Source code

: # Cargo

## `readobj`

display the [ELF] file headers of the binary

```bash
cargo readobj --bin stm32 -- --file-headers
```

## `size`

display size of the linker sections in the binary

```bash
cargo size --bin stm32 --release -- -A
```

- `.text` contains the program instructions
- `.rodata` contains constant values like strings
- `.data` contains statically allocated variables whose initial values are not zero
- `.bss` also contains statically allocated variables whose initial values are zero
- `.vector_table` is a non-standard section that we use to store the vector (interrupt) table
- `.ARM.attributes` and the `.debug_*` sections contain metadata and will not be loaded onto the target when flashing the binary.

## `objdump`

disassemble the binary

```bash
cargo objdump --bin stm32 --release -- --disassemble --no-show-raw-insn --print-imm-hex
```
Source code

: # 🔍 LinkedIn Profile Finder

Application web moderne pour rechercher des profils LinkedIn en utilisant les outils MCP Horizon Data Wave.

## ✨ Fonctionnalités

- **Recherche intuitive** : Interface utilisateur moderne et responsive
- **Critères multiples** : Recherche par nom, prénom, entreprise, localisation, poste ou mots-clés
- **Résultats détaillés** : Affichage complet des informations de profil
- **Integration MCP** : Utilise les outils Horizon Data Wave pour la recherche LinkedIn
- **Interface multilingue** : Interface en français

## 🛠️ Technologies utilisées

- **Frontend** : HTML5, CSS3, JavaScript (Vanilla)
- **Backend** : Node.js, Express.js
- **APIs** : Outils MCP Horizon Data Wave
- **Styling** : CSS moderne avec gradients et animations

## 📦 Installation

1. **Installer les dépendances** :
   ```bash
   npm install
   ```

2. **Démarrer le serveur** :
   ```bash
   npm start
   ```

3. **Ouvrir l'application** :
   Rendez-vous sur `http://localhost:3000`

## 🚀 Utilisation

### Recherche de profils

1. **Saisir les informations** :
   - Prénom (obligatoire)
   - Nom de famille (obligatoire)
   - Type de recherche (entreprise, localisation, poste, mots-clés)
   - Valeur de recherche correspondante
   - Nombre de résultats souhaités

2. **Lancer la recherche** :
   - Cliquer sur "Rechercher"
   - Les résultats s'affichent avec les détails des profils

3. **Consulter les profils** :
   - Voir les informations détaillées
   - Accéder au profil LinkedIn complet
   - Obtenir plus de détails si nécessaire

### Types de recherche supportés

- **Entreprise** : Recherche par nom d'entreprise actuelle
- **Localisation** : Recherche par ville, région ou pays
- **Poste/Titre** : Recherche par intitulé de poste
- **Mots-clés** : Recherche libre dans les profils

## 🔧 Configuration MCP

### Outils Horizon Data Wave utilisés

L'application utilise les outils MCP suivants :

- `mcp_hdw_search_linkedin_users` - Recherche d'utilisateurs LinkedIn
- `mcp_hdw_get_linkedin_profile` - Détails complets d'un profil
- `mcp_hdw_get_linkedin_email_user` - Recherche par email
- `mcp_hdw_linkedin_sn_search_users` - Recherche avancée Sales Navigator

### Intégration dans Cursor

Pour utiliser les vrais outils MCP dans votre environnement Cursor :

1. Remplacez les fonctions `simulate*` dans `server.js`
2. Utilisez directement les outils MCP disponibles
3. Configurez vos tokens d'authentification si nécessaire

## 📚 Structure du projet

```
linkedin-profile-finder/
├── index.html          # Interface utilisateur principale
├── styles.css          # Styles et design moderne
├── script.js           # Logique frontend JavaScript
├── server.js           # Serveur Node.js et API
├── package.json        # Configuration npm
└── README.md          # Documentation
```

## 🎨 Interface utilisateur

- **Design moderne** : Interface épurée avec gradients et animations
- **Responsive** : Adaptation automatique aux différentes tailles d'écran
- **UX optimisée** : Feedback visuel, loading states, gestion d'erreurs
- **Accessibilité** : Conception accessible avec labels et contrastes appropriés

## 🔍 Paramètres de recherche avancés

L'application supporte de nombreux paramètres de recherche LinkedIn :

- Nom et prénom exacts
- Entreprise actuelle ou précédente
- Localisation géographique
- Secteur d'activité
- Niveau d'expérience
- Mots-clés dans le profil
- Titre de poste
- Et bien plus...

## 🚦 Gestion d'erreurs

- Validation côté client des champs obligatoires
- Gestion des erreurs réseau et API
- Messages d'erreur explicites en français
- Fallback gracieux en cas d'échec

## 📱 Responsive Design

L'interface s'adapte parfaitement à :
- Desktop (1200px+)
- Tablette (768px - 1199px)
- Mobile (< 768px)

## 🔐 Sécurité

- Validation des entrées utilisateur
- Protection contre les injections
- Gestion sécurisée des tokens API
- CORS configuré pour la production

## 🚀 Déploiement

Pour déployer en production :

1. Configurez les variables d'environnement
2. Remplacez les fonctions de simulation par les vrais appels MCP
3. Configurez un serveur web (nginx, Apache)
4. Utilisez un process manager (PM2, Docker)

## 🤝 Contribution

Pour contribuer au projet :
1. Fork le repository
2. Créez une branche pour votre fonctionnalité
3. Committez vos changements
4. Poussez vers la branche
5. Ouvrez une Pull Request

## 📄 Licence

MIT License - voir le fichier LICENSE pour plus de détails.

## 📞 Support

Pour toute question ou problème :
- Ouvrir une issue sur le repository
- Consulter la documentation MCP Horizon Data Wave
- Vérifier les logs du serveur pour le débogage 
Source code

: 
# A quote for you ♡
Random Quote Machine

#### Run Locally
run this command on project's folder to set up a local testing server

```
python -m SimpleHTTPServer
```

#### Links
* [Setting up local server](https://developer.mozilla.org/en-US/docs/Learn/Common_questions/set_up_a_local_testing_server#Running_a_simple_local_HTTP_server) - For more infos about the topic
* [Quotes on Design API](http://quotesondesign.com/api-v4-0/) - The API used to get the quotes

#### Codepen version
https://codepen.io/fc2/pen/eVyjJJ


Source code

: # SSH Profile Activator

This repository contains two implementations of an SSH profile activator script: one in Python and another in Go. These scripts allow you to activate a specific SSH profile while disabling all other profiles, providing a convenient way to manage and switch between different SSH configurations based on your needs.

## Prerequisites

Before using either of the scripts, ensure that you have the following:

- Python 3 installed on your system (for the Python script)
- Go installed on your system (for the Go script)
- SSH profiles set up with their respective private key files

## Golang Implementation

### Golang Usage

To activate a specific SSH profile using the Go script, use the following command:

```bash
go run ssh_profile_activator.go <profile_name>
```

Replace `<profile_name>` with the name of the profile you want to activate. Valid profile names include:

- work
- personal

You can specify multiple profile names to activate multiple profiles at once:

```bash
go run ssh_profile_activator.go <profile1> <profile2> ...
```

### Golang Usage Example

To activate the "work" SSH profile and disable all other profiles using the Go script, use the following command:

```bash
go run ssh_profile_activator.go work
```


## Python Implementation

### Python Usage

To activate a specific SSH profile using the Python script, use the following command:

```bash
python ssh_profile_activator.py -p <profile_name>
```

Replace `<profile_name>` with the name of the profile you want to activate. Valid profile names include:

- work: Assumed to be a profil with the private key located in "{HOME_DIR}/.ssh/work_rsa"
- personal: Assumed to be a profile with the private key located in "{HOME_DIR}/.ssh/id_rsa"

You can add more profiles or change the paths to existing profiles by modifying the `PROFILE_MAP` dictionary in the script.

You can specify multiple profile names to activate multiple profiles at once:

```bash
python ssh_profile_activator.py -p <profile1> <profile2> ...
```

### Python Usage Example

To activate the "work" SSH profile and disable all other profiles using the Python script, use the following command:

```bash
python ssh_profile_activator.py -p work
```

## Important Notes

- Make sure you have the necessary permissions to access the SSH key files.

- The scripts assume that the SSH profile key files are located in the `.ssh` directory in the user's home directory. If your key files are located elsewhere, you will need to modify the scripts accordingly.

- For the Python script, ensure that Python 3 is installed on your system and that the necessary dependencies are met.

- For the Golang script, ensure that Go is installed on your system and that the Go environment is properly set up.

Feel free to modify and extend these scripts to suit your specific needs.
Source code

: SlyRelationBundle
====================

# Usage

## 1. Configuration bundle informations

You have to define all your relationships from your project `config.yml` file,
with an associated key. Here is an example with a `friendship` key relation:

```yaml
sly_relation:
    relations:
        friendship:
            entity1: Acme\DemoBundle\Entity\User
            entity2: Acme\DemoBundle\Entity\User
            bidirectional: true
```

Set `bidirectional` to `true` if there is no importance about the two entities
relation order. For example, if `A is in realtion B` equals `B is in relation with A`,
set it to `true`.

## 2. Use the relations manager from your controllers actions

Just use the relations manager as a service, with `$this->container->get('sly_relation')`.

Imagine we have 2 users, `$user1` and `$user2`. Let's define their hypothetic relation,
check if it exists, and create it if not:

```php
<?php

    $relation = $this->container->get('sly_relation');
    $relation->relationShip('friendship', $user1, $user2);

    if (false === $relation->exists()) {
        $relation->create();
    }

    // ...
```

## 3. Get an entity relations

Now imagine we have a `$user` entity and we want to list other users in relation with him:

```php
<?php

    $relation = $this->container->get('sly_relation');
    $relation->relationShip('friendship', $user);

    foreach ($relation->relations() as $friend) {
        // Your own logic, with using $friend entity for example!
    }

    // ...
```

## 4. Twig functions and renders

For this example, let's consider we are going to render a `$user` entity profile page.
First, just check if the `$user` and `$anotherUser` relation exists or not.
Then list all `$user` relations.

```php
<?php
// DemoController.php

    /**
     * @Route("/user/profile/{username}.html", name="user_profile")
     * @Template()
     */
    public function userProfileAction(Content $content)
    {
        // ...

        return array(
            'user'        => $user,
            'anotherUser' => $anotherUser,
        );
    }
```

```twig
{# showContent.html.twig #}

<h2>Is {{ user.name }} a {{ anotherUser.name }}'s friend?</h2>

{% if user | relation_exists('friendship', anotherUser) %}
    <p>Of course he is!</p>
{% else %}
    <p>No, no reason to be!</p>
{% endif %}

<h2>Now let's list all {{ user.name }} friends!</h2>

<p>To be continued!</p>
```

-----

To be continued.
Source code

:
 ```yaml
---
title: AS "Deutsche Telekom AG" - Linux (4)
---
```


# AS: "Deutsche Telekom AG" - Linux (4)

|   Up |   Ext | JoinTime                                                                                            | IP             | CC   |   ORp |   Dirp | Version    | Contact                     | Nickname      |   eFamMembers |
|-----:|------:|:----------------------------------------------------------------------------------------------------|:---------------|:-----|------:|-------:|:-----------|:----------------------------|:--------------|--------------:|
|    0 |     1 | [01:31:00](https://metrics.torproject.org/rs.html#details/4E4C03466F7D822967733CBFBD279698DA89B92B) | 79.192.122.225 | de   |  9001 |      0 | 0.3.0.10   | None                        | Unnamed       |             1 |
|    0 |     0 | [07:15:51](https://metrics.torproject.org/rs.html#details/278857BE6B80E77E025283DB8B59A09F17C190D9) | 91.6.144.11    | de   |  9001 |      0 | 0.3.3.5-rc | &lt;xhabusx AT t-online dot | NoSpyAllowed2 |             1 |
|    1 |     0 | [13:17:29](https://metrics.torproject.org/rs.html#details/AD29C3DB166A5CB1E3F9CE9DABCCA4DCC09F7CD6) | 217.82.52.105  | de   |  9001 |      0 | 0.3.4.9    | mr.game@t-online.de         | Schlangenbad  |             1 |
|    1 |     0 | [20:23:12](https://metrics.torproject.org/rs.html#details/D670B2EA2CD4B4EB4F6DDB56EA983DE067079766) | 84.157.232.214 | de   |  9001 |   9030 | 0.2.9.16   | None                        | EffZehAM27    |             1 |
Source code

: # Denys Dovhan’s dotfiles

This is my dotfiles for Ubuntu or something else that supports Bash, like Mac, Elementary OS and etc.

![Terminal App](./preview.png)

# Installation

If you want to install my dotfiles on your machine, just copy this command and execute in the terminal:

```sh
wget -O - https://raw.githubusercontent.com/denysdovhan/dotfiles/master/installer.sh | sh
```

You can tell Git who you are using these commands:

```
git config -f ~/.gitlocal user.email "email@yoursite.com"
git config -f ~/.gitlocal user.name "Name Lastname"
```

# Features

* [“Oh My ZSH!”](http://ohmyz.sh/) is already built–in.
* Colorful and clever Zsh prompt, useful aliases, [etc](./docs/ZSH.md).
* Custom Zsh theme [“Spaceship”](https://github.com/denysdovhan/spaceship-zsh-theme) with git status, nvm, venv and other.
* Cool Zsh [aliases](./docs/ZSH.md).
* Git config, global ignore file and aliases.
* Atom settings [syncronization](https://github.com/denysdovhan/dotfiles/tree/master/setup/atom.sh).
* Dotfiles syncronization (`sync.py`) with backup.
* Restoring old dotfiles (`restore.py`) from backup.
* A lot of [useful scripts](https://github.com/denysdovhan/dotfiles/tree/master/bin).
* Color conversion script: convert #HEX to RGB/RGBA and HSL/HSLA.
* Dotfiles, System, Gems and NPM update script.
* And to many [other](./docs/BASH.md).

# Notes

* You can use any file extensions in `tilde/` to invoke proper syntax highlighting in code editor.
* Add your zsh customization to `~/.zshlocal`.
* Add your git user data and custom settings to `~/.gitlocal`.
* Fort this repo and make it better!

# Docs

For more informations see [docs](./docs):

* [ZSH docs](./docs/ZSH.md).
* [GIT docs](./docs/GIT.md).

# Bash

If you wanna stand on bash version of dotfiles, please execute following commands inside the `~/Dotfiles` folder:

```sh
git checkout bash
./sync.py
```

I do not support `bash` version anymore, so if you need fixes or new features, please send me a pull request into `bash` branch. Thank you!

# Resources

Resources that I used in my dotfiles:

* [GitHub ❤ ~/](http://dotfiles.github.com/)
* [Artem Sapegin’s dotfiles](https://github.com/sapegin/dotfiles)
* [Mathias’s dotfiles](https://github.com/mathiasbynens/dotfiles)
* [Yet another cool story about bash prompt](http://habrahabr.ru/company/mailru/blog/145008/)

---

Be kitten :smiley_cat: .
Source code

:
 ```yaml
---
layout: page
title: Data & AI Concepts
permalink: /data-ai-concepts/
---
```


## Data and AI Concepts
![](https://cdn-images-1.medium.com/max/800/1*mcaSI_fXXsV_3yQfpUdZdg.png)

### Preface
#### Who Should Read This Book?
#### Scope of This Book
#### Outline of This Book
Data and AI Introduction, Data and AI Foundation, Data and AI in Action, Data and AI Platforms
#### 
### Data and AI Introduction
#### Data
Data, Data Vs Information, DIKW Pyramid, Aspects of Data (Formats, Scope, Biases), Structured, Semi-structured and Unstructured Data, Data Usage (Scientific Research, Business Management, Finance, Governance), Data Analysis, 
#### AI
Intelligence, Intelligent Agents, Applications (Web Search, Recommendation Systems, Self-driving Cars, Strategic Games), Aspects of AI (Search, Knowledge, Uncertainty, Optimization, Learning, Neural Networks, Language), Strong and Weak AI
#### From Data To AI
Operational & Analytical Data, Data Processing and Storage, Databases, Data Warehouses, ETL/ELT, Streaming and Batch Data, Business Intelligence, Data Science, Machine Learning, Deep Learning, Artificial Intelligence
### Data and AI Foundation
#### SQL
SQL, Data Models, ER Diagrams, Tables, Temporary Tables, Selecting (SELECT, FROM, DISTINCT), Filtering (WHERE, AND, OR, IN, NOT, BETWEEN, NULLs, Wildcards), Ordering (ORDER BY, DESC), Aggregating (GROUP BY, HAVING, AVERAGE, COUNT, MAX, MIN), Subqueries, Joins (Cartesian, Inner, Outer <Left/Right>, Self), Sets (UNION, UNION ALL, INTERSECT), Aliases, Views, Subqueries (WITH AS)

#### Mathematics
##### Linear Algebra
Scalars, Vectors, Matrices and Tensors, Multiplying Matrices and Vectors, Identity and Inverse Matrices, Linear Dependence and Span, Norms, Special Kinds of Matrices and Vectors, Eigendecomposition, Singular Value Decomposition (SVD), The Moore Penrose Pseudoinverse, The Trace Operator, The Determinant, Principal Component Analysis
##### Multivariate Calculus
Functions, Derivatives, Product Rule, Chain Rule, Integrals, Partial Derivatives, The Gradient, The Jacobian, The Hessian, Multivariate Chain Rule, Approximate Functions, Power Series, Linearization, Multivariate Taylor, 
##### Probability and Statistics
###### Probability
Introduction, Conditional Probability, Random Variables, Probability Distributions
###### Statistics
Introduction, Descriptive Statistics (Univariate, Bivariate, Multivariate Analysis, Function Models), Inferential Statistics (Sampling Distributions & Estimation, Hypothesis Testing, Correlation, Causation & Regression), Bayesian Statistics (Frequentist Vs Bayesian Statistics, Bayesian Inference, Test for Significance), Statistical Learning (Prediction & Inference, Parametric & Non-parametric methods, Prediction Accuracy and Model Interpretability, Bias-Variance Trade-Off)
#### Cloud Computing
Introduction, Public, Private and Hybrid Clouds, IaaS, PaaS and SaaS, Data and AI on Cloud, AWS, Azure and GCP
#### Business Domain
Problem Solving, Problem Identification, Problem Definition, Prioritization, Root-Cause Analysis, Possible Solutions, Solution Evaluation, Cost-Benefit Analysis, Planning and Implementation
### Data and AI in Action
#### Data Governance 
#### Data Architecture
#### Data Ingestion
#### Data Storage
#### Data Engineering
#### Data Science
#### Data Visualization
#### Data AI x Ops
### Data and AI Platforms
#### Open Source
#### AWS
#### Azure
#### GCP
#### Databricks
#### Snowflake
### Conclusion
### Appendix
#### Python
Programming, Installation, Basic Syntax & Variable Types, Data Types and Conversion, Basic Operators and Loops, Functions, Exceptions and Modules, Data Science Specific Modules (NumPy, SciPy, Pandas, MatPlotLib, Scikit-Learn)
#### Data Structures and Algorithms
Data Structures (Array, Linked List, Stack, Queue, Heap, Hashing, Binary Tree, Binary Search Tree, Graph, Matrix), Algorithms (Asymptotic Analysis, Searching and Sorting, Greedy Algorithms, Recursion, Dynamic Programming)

> **REQUIRED ACTION**:
Gather every line from the listing above in which "Self" appears, and copy those lines.

> **EXERCISE OUTPUT**:
Intelligence, Intelligent Agents, Applications (Web Search, Recommendation Systems, Self-driving Cars, Strategic Games), Aspects of AI (Search, Knowledge, Uncertainty, Optimization, Learning, Neural Networks, Language), Strong and Weak AI
SQL, Data Models, ER Diagrams, Tables, Temporary Tables, Selecting (SELECT, FROM, DISTINCT), Filtering (WHERE, AND, OR, IN, NOT, BETWEEN, NULLs, Wildcards), Ordering (ORDER BY, DESC), Aggregating (GROUP BY, HAVING, AVERAGE, COUNT, MAX, MIN), Subqueries, Joins (Cartesian, Inner, Outer <Left/Right>, Self), Sets (UNION, UNION ALL, INTERSECT), Aliases, Views, Subqueries (WITH AS)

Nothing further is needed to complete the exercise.